Milton le tendió unas servilletas de papel. Ella se secó los ojos y se sonó la nariz.

—Gracias.

—¿Puedo hacer algo por usted, señora Radnor?

—Llámeme Dolores. Y acaba de hacer algo maravilloso.

—Helen, la del spa, me dijo que su hija había fallecido en un accidente. ¿Fue un accidente de tráfico?

La mujer endureció la expresión.

—Sobredosis «accidental», dijeron. ¡Mentira! Cindy no tomó drogas en su vida. Además, yo me habría enterado porque yo sí las tomé, hace siglos. Los drogatas se calan rápido y ella no lo era.

—Y entonces, ¿por qué creen que murió de eso?

—Sustancias en el cuerpo y un recipiente con drogas junto a la cama. Y ya está: ¡resulta que mi hija es adicta al crack! Pero yo conocía muy bien a mi Cindy. Ella vio lo que las drogas me hicieron. Al final me limpié y conseguí un buen trabajo. Y ahora mi niña está muerta. —Se sorbió la nariz.

—Lo siento mucho, de veras.

Milton se marchó y se reunió con Reuben.

—Bueno, Cindy le da un masaje a Tony Wallace, también llamado Robby Thomas. Wallace recibe una paliza de muerte por parte de Bagger. Y Cindy muere de una sobredosis accidental pese a que no se drogaba.

—No puede ser una coincidencia —aseveró Reuben.

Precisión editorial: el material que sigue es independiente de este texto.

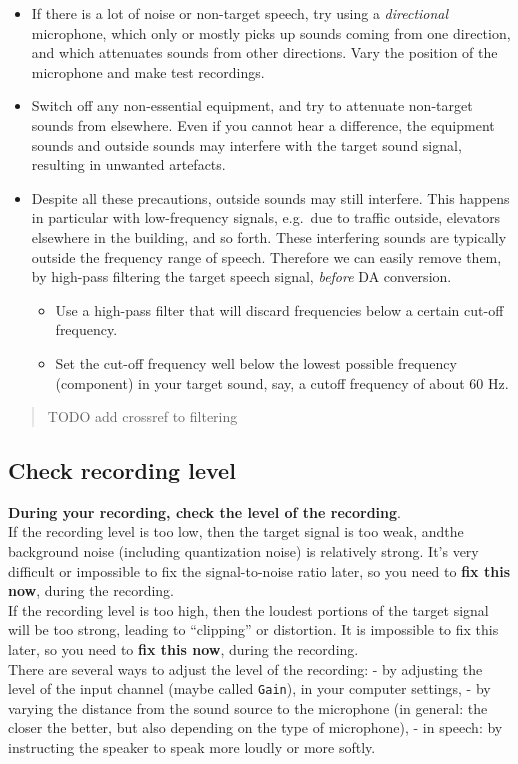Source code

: \documentclass[
]{book}
\providecommand{\tightlist}{%
  \setlength{\itemsep}{0pt}\setlength{\parskip}{0pt}}
\begin{document}
\begin{itemize}
\item
  If there is a lot of noise or non-target speech, try using a \emph{directional} microphone, which only or mostly picks up sounds coming from one direction, and which attenuates sounds from other directions. Vary the position of the microphone and make test recordings.
\item
  Switch off any non-essential equipment, and try to attenuate non-target sounds from elsewhere. Even if you cannot hear a difference, the equipment sounds and outside sounds may interfere with the target sound signal, resulting in unwanted artefacts.
\item
  Despite all these precautions, outside sounds may still interfere. This happens in particular with low-frequency signals, e.g.~due to traffic outside, elevators elsewhere in the building, and so forth. These interfering sounds are typically outside the frequency range of speech. Therefore we can easily remove them, by high-pass filtering the target speech signal, \emph{before} DA conversion.

  \begin{itemize}
  \tightlist
  \item
    Use a high-pass filter that will discard frequencies below a certain cut-off frequency.
  \item
    Set the cut-off frequency well below the lowest possible frequency (component) in your target sound, say, a cutoff frequency of about 60 Hz.
  \end{itemize}
\end{itemize}

\begin{quote}
TODO add crossref to filtering
\end{quote}

\subsection{Check recording level}\label{sec:recordinglevel}

\textbf{During your recording, check the level of the recording}.\\
If the recording level is too low, then the target signal is too weak, andthe background noise (including quantization noise) is relatively strong. It's very difficult or impossible to fix the signal-to-noise ratio later, so you need to \textbf{fix this now}, during the recording.\\
If the recording level is too high, then the loudest portions of the target signal will be too strong, leading to ``clipping'' or distortion. It is impossible to fix this later, so you need to \textbf{fix this now}, during the recording.\\
There are several ways to adjust the level of the recording:
- by adjusting the level of the input channel (maybe called \texttt{Gain}), in your computer settings,
- by varying the distance from the sound source to the microphone (in general: the closer the better, but also depending on the type of microphone),
- in speech: by instructing the speaker to speak more loudly or more softly.
\end{document}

—Lo más probable es que Bagger ordenara su muerte. Puedo investigar un poco en la página web del Pompeii. A lo mejor hay algún fallo de seguridad y puedo colarme.

Se marcharon sin fijarse en el hombre que había estado observando a Milton mientras hablaba con Dolores. Habló por un walkie-talkie.

—Quizá tengamos un problema. Localiza al señor Bagger.